Tribunal Administratif de la Guadeloupe — Décision N° TA105-2500661

jeudi 10 juillet 2025

JuridictionTribunal Administratif de la Guadeloupe
SectionTribunal Administratif de la Guadeloupe
N° DossierTA105-2500661
TypeOrdonnance
RecoursExcès de pouvoir
PublicationC

Résumé IA

Le Tribunal Administratif de la Guadeloupe, statuant en référé, a rejeté la demande de suspension présentée par Mme A, ingénieure d’études, qui contestait son changement d’affectation au sein de l’Université des Antilles. La requérante invoquait une atteinte grave à sa situation professionnelle pour justifier l’urgence, mais n’a produit aucun élément probant à l’appui de cette allégation. Faute de démontrer une situation d’urgence au sens de l’article L. 521-1 du code de justice administrative, le juge a rejeté la requête sur le fondement de l’article L. 522-3 du même code, sans examiner le bien-fondé des moyens soulevés.

Texte intégral

Vu la procédure suivante :

Par une requête, enregistrée le 5 juillet 2025, Mme B A, représentée par Me Coralie, demande au juge des référés, sur le fondement des dispositions de l'article L. 521-1 du code de justice administrative :

1°) de suspendre l'exécution de l'arrêté du 5 mai 2025 du président de l'Université des Antilles portant changement d'affectation à un poste de chargée de gestion administrative et de l'aide au pilotage au sein du service commun de documentation, jusqu'à ce qu'il soit statué au fond sur la légalité de cette décision ;

2°) de mettre à la charge de l'Université des Antilles une somme de 1 000 euros, en application de l'article L. 761-1 du code de justice administrative, ainsi que les entiers dépens.

Elle soutient que :

- l'urgence est caractérisée, dès lors que l'arrêté attaqué porte une atteinte grave et immédiate à sa situation professionnelle ;

- il existe un doute sérieux sur la légalité de cet arrêté, dès lors que ses qualifications professionnelles ne sont pas prises en compte et que le poste est en inadéquation avec ses compétences, qu'elle n'a pas été consultée ; l'arrêté viole son droit à une évaluation professionnelle.

Vu :

- les autres pièces du dossier ;

- la requête enregistrée le 5 juillet 2025 sous le numéro 2500662 par laquelle Mme A demande l'annulation de la décision attaquée.

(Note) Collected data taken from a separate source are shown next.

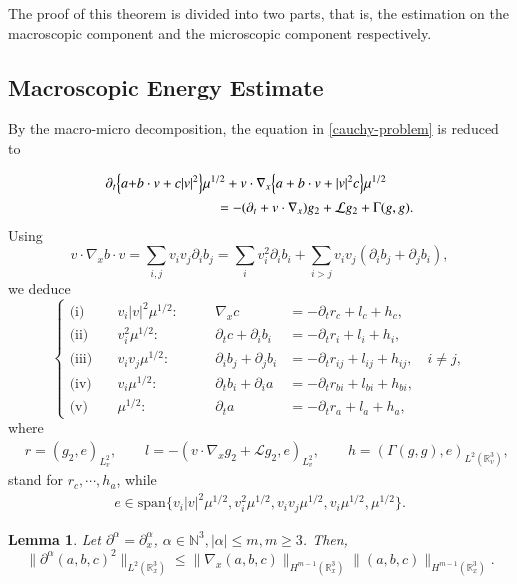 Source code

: \documentclass{amsart}[12pt, article]
\newtheorem{lemm}[theo]{Lemma}
\begin{document}
The proof of this theorem is divided into two parts, that is, the estimation
on the macroscopic component and the microscopic component respectively.

\subsection{Macroscopic Energy Estimate}\label{section7.1}
\setcounter{equation}{0}

By the macro-micro decomposition, the equation in
\eqref{cauchy-problem} is reduced to

\begin{align*}
\partial_t\Big\{ a + &b\cdot v+ c| v|^2 \Big\} \mu^{1/2}
+v\cdot\nabla_x\Big\{ a + b\cdot v+|v|^2 c\Big\} \mu^{1/2}
\\&\hspace*{2cm}=
-({{\partial}}_t+v\cdot \nabla_x)g_2+\mathcal{L} g_2+\Gamma(g,g).\notag
\end{align*}
Using
$$v\cdot\nabla_x b\cdot v=\sum_{i,j}v_iv_j\partial_i b_j
=\sum_{i}v_i^2 \partial_i b_i+\sum_{i>j}v_iv_j(\partial_i b_j+\partial_jb_i),
$$
we deduce
\begin{equation}\label{macroeq}
\left\{
\begin{array}{lrlrl}
\text{(i)}\quad& v_i | v|^2 \mu^{1/2} :&\quad&\nabla_x c &= -\partial_t r_c+l_c + h_c,
\\
\text{(ii)}\quad &v^2_i \mu^{1/2}:&\quad&\partial_t c +\partial_ib_i &= -\partial_t r_i+l_i + h_i ,
\\
\text{(iii)}\quad& v_iv_j \mu^{1/2}:& &\partial_ib_j + \partial_j b_i &
= -\partial_t r_{ij}+l_{ij} + h_{ij} , \quad i\neq j,
\\
\text{(iv)}\quad& v_i \mu^{1/2} :&&\partial_t b_i + \partial_i a &
= -\partial_t r_{bi}+l_{bi} + h_{bi},
\\
\text{(v)}\quad& \mu^{1/2} :&& \partial_t a &= -\partial_t r_a+l_a + h_a,
\end{array}
\right.
\end{equation}
where
\begin{align*}
&r=(g_2,e)_{L^2_v},\qquad l=-(v\cdot\nabla_x g_2+\mathcal{L} g_2,e)_{L^2_v},
\qquad h=(\Gamma(g,g),e)_{L^2({{{\mathbb R}}}^3_v)},
\end{align*}
stand for $r_c, \cdots, h_a$, while
\begin{align*}
 e\in \text{span}
\lbrace v_i | v|^2 \mu^{1/2} , v^2_i \mu^{1/2} ,
v_iv_j \mu^{1/2}, v_i \mu^{1/2} , \mu^{1/2} \rbrace.
\end{align*}
\begin{lemm}\label{abc2}
Let ${{\partial}}^\alpha={{\partial}}^\alpha_x$, $\alpha\in{{\mathbb N}}^3, |\alpha|\le m, m\ge 3$. Then,
\begin{equation*}
\|{{\partial}}^\alpha (a,b,c)^2\|_{L^2({{{\mathbb R}}}^3_x)}\le \|\nabla_x (a,b,c)
\|_{H^{m-1}({{{\mathbb R}}}^3_{x})}\|(a,b,c)\|_{H^{m-1}({{{\mathbb R}}}^3_{x})}.
\end{equation*}
\end{lemm}
\end{document}
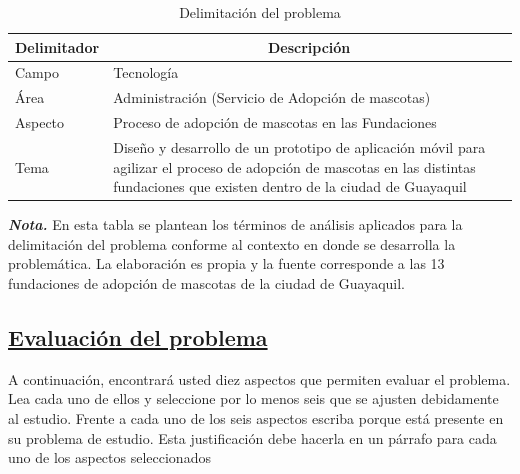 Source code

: \documentclass[12pt, a4paper, nofontenc, numbers=endperiod]{apa7}
\begin{document}
{	\begin{table}[h]
		\caption{Delimitación del problema}
		\label{Tabla1} %

		{\renewcommand{\arraystretch}{1.5} 
			\begin{tabular}{p{6cm}p{9.1cm}}
				\toprule
				\multicolumn{1}{c}{Delimitador} &  \multicolumn{1}{c}{Descripción} \\
				\midrule
				Campo & Tecnología \\
				
				Área &  Administración (Servicio de Adopción de mascotas) \\
				
				Aspecto &  Proceso de adopción de mascotas en las Fundaciones \\
				
				Tema & Diseño y desarrollo de un prototipo de aplicación móvil para agilizar el proceso de adopción de mascotas en las distintas fundaciones que existen dentro de la ciudad de Guayaquil
				\\ \midrule
			\end{tabular}
		\begin{tablenotes}[para,flushleft]
			{\small
				\textit{\textbf{Nota.}} En esta tabla se plantean los términos de análisis aplicados para la delimitación del problema conforme al contexto en donde se desarrolla la problemática. La elaboración es propia y la fuente corresponde a las 13 fundaciones de adopción de mascotas de la ciudad de Guayaquil.
			}
		\end{tablenotes}
		}
	\end{table}
		\vspace*{-1cm}
		\subsection*{\normalsize \centering \underline{Evaluación del problema}}
		\setlength{\parindent}{1.27cm}A continuación, encontrará usted diez aspectos que permiten evaluar el problema. Lea cada uno de ellos y seleccione por lo menos seis que se ajusten debidamente al estudio. Frente a cada uno de los seis aspectos escriba porque está presente en su problema de estudio. Esta justificación debe hacerla en un párrafo para cada uno de los aspectos seleccionados 
		
}
\end{document}
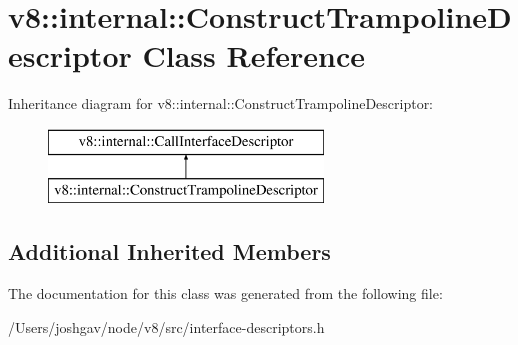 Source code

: \hypertarget{classv8_1_1internal_1_1_construct_trampoline_descriptor}{}\section{v8\+:\+:internal\+:\+:Construct\+Trampoline\+Descriptor Class Reference}
\label{classv8_1_1internal_1_1_construct_trampoline_descriptor}
Inheritance diagram for v8\+:\+:internal\+:\+:Construct\+Trampoline\+Descriptor\+:\begin{figure}[H]
\begin{center}
\leavevmode
\includegraphics[height=2.000000cm]{classv8_1_1internal_1_1_construct_trampoline_descriptor}
\end{center}
\end{figure}
\subsection*{Additional Inherited Members}


The documentation for this class was generated from the following file\+:\begin{DoxyCompactItemize}
\item 
/\+Users/joshgav/node/v8/src/interface-\/descriptors.\+h\end{DoxyCompactItemize}
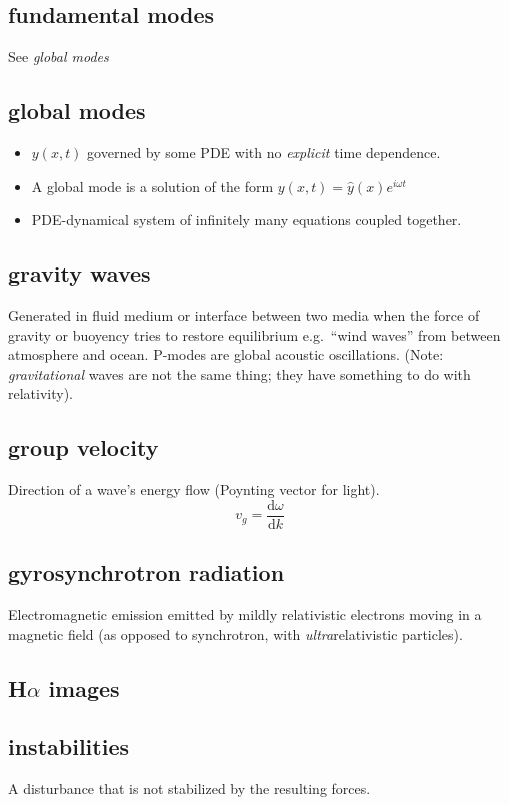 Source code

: \documentclass{article}
\begin{document}
\subsection{fundamental modes}
See \emph{global modes}

\subsection{global modes}
\begin{itemize}
    \item $y(x,t)$ governed by some PDE with no \emph{explicit} time dependence.
    \item A global mode is a solution of the form
        $y(x,t) = \hat{y}(x)e^{i\omega t}$
    \item PDE-dynamical system of infinitely many equations coupled together.
\end{itemize}

\subsection{gravity waves}
Generated in fluid medium or interface between two media when the
force of gravity or buoyency tries to restore equilibrium
e.g.\ ``wind waves'' from between atmosphere and ocean.
P-modes are global acoustic oscillations.
(Note: \emph{gravitational} waves are not the same thing; they
have something to do with relativity).

\subsection{group velocity}
Direction of a wave's energy flow (Poynting vector for light).
\[
    v_{g} = \frac{ \mathrm{d}\omega }{ \mathrm{d}k }
    \]

\subsection{gyrosynchrotron radiation}
Electromagnetic emission emitted by mildly relativistic electrons moving
in a magnetic field
(as opposed to synchrotron, with \emph{ultra}relativistic particles).
\subsection{H$\alpha$ images}
\subsection{instabilities}
A disturbance that is not stabilized by the resulting forces.
\end{document}
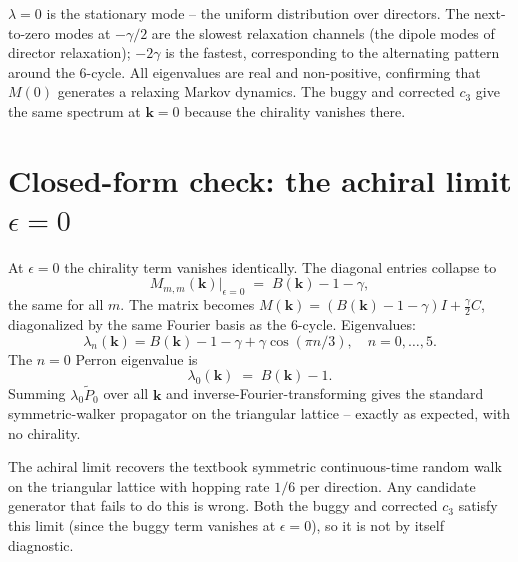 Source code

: \documentclass[11pt,a4paper]{article}
\newcommand{\vk}{\mathbf{k}}
\newcommand{\Ptilde}{\widetilde{P}}
\begin{document}
\begin{intuition}
$\lambda = 0$ is the stationary mode -- the uniform distribution over
directors. The next-to-zero modes at $-\gamma/2$ are the slowest
relaxation channels (the dipole modes of director relaxation); $-2\gamma$
is the fastest, corresponding to the alternating pattern around the
6-cycle. All eigenvalues are real and non-positive, confirming that
$M(0)$ generates a relaxing Markov dynamics. The buggy and corrected
$c_3$ give the same spectrum at $\vk = 0$ because the chirality vanishes
there.
\end{intuition}

\section{Closed-form check: the achiral limit $\epsilon = 0$}\label{sec:eps0-check}

At $\epsilon = 0$ the chirality term vanishes identically. The diagonal
entries collapse to
\begin{equation}\label{eq:diag_eps0}
M_{m,m}(\vk)\big|_{\epsilon = 0} \;=\; B(\vk) - 1 - \gamma,
\end{equation}
the same for all $m$. The matrix becomes $M(\vk) = (B(\vk) - 1 - \gamma) I + \tfrac{\gamma}{2} C$,
diagonalized by the same Fourier basis as the 6-cycle. Eigenvalues:
\begin{equation}\label{eq:M_eps0_spec}
\lambda_n(\vk) = B(\vk) - 1 - \gamma + \gamma \cos(\pi n/3), \quad n = 0,\ldots,5.
\end{equation}
The $n = 0$ Perron eigenvalue is
\begin{equation}\label{eq:perron_eps0}
\lambda_0(\vk) \;=\; B(\vk) - 1.
\end{equation}
Summing $\lambda_0 \Ptilde_0$ over all $\vk$ and inverse-Fourier-transforming
gives the standard symmetric-walker propagator on the triangular lattice
-- exactly as expected, with no chirality.

\begin{intuition}[Sanity]
The achiral limit recovers the textbook symmetric continuous-time random
walk on the triangular lattice with hopping rate $1/6$ per direction.
Any candidate generator that fails to do this is wrong. Both the buggy
and corrected $c_3$ satisfy this limit (since the buggy term vanishes at
$\epsilon = 0$), so it is not by itself diagnostic.
\end{intuition}
\end{document}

Vu le code de justice administrative.

Considérant ce qui suit :

1. Aux termes du premier alinéa de l'article L. 521-1 du code de justice administrative : " Quand une décision administrative, même de rejet, fait l'objet d'une requête en annulation ou en réformation, le juge des référés, saisi d'une demande en ce sens, peut ordonner la suspension de l'exécution de cette décision, ou de certains de ses effets, lorsque l'urgence le justifie et qu'il est fait état d'un moyen propre à créer, en l'état de l'instruction, un doute sérieux quant à la légalité de la décision. ". Aux termes de l'article L. 522-1 dudit code : " Le juge des référés statue au terme d'une procédure contradictoire écrite ou orale. Lorsqu'il lui est demandé de prononcer les mesures visées aux articles L. 521-1 et L. 521-2, de les modifier ou d'y mettre fin, il informe sans délai les parties de la date et de l'heure de l'audience publique () ". L''article L. 522-3 dudit code dispose : " Lorsque la demande ne présente pas un caractère d'urgence ou lorsqu'il apparaît manifeste, au vu de la demande, que celle-ci ne relève pas de la compétence de la juridiction administrative, qu'elle est irrecevable ou qu'elle est mal fondée, le juge des référés peut la rejeter par une ordonnance motivée sans qu'il y ait lieu d'appliquer les deux premiers alinéas de l'article L. 522-1. ".

2. L'urgence justifie la suspension de l'exécution d'un acte administratif lorsque celui-ci porte atteinte de manière suffisamment grave et immédiate à un intérêt public, à la situation du requérant ou aux intérêts qu'il entend défendre. Il appartient au juge des référés d'apprécier concrètement, compte tenu des justifications fournies par le requérant, si les effets de l'acte contesté sont de nature à caractériser une urgence justifiant que, sans attendre le jugement de la requête au fond, l'exécution de la décision soit suspendue. L'urgence doit être appréciée objectivement et compte tenu de l'ensemble des circonstances de l'affaire, à la date à laquelle le juge des référés se prononce.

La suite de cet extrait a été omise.